Under textile markets, in one section of the population, there might be huge demand for cotton textile, in another for synthetic fibre textiles and yet in another
for pure silk garments. This diversity may be due to differences in income of the people, taste, fashion buying habits or motives, etc. Further no two customers
are identical in their demand.

Therefore, to take advantage of this situation, the marketers may divide the total market into smaller groups of consumers on the basis of significant difference
in buyer characteristics or buyer responses to marketing programs.

By tailoring product designs, pricing policies, promotion and distribution channels to meet the needs of these small groups’ marketers often gain a competitive
advantage. This kind of marketing strategy is also consistent with the marketing concept, which requires the identification of the consumer wants and needs
and development of marketing programs to satisfy them.

According to Stanton, “Market segmentation consists of taking the total heterogeneous market for a product and dividing it into several sub-markets or
segments each of which tends to be homogeneous in all significant aspects.”

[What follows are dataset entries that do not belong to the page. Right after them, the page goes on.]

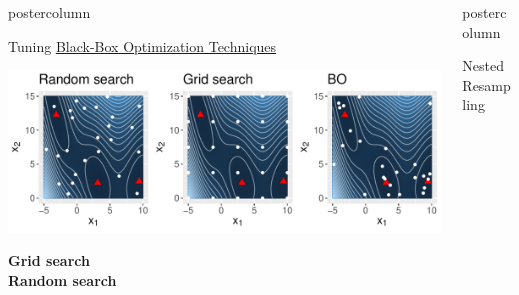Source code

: \documentclass{beamer}
\newlength{\columnheight} %
\begin{document}
\begin{frame}[fragile]{}
\begin{columns}
\begin{column}{.31\textwidth}
\begin{beamercolorbox}[center]{postercolumn}
\begin{minipage}{.98\textwidth}
{\begin{myblock}{Tuning}
\underline{Black-Box Optimization Techniques}\\

 \begin{center}
             \includegraphics[width=0.95\columnwidth]{figure/bb_cmp.pdf}
               \end{center}

\textbf{Grid search}\\ 

\textbf{Random search}
\end{myblock}



				}
			\end{minipage}
		\end{beamercolorbox}
	\end{column}
	\begin{column}{.31\textwidth}
		\begin{beamercolorbox}[center]{postercolumn}
			\begin{minipage}{.98\textwidth}
				\parbox[t][\columnheight]{\textwidth}{


\begin{myblock}{Nested Resampling}

\end{myblock}

			  }
			\end{minipage}
		\end{beamercolorbox}
	\end{column}
\end{columns}

\end{frame}
\end{document}
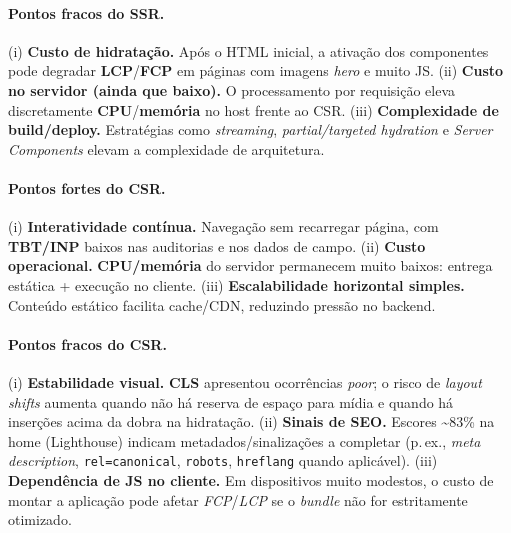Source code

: \paragraph{Pontos fracos do SSR.}
(i) \textbf{Custo de hidratação.} Após o HTML inicial, a ativação dos componentes pode degradar \textbf{LCP}/\textbf{FCP} em páginas com imagens \emph{hero} e muito JS.  
(ii) \textbf{Custo no servidor (ainda que baixo).} O processamento por requisição eleva discretamente \textbf{CPU}/\textbf{memória} no host frente ao CSR.  
(iii) \textbf{Complexidade de build/deploy.} Estratégias como \emph{streaming}, \emph{partial/targeted hydration} e \emph{Server Components} elevam a complexidade de arquitetura.

\paragraph{Pontos fortes do CSR.}
(i) \textbf{Interatividade contínua.} Navegação sem recarregar página, com \textbf{TBT/INP} baixos nas auditorias e nos dados de campo.  
(ii) \textbf{Custo operacional.} \textbf{CPU/memória} do servidor permanecem muito baixos: entrega estática + execução no cliente.  
(iii) \textbf{Escalabilidade horizontal simples.} Conteúdo estático facilita cache/CDN, reduzindo pressão no backend.

\paragraph{Pontos fracos do CSR.}
(i) \textbf{Estabilidade visual.} \textbf{CLS} apresentou ocorrências \textit{poor}; o risco de \emph{layout shifts} aumenta quando não há reserva de espaço para mídia e quando há inserções acima da dobra na hidratação.  
(ii) \textbf{Sinais de SEO.} Escores \textasciitilde83\% na home (Lighthouse) indicam metadados/sinalizações a completar (p.\,ex., \emph{meta description}, \texttt{rel=canonical}, \texttt{robots}, \texttt{hreflang} quando aplicável).  
(iii) \textbf{Dependência de JS no cliente.} Em dispositivos muito modestos, o custo de montar a aplicação pode afetar \textit{FCP}/\textit{LCP} se o \emph{bundle} não for estritamente otimizado.

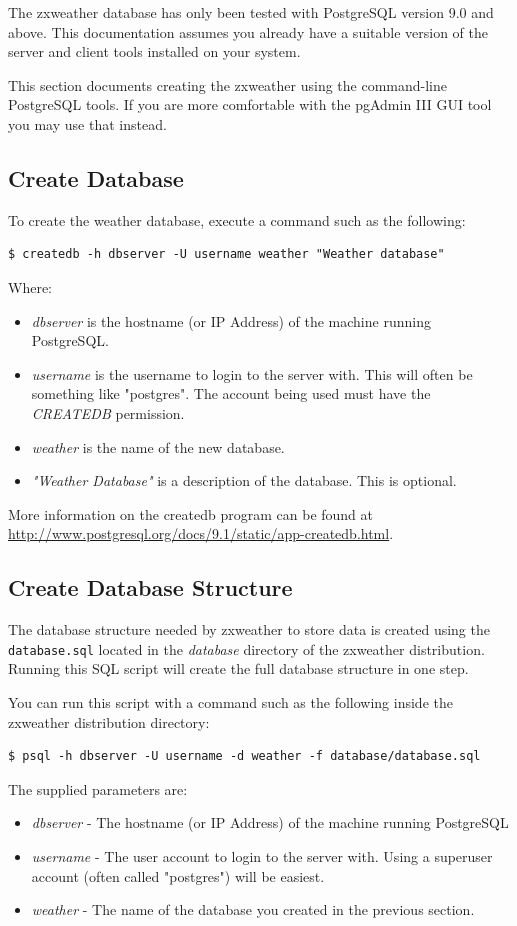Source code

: \documentclass[a4paper,10pt,draft]{book}
\begin{document}
The zxweather database has only been tested with PostgreSQL version 9.0 and above. This documentation assumes you already have a suitable version of the server and client tools installed on your system.

This section documents creating the zxweather using the command-line PostgreSQL tools. If you are more comfortable with the pgAdmin III GUI tool you may use that instead.

\subsection{Create Database}
To create the weather database, execute a command such as the following:

\begin{verbatim}
$ createdb -h dbserver -U username weather "Weather database"
\end{verbatim}

Where:
\begin{itemize}
\item \emph{dbserver} is the hostname (or IP Address) of the machine running PostgreSQL.
\item \emph{username} is the username to login to the server with. This will often be something like "postgres". The account being used must have the \emph{CREATEDB} permission.
\item \emph{weather} is the name of the new database.
\item \emph{"Weather Database"} is a description of the database. This is optional.
\end{itemize}

More information on the createdb program can be found at \url{http://www.postgresql.org/docs/9.1/static/app-createdb.html}.

\subsection{Create Database Structure}
The database structure needed by zxweather to store data is created using the \verb|database.sql| located in the \emph{database} directory of the zxweather distribution. Running this SQL script will create the full database structure in one step.

You can run this script with a command such as the following inside the zxweather distribution directory:
\begin{verbatim}
$ psql -h dbserver -U username -d weather -f database/database.sql 
\end{verbatim}
The supplied parameters are:
\begin{itemize}
\item \emph{dbserver} - The hostname (or IP Address) of the machine running PostgreSQL
\item \emph{username} - The user account to login to the server with. Using a superuser account (often called "postgres") will be easiest.
\item \emph{weather} - The name of the database you created in the previous section.
\end{itemize}
\end{document}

Market segmentation is the process of dividing a potential market into distinct sub-markets of consumers with common needs and characteristics. Market
segmentation is the starting step in applying the marketing strategy. Once segmentation takes place, the marketer targets the identified customer groups with
proper marketing-mix so as to position the product/band/company as perceived by the target segments.

From the perspective of the marketing manager, market segmentation involves two closely related areas. First, the total market for any product can be sub-
divided or segmented into groups of potential customers who are homogeneous with respect to certain wants or desires. Second, it might be advantageous to
the organisation to serve one or more of these market segments.

Market segments are large identifiable groups like customers interested in personal computer, laptop, tablet, etc. It is possible that a market creates a niche.
Niche is a narrowly defined group of customers that have a distinct and complex set of needs.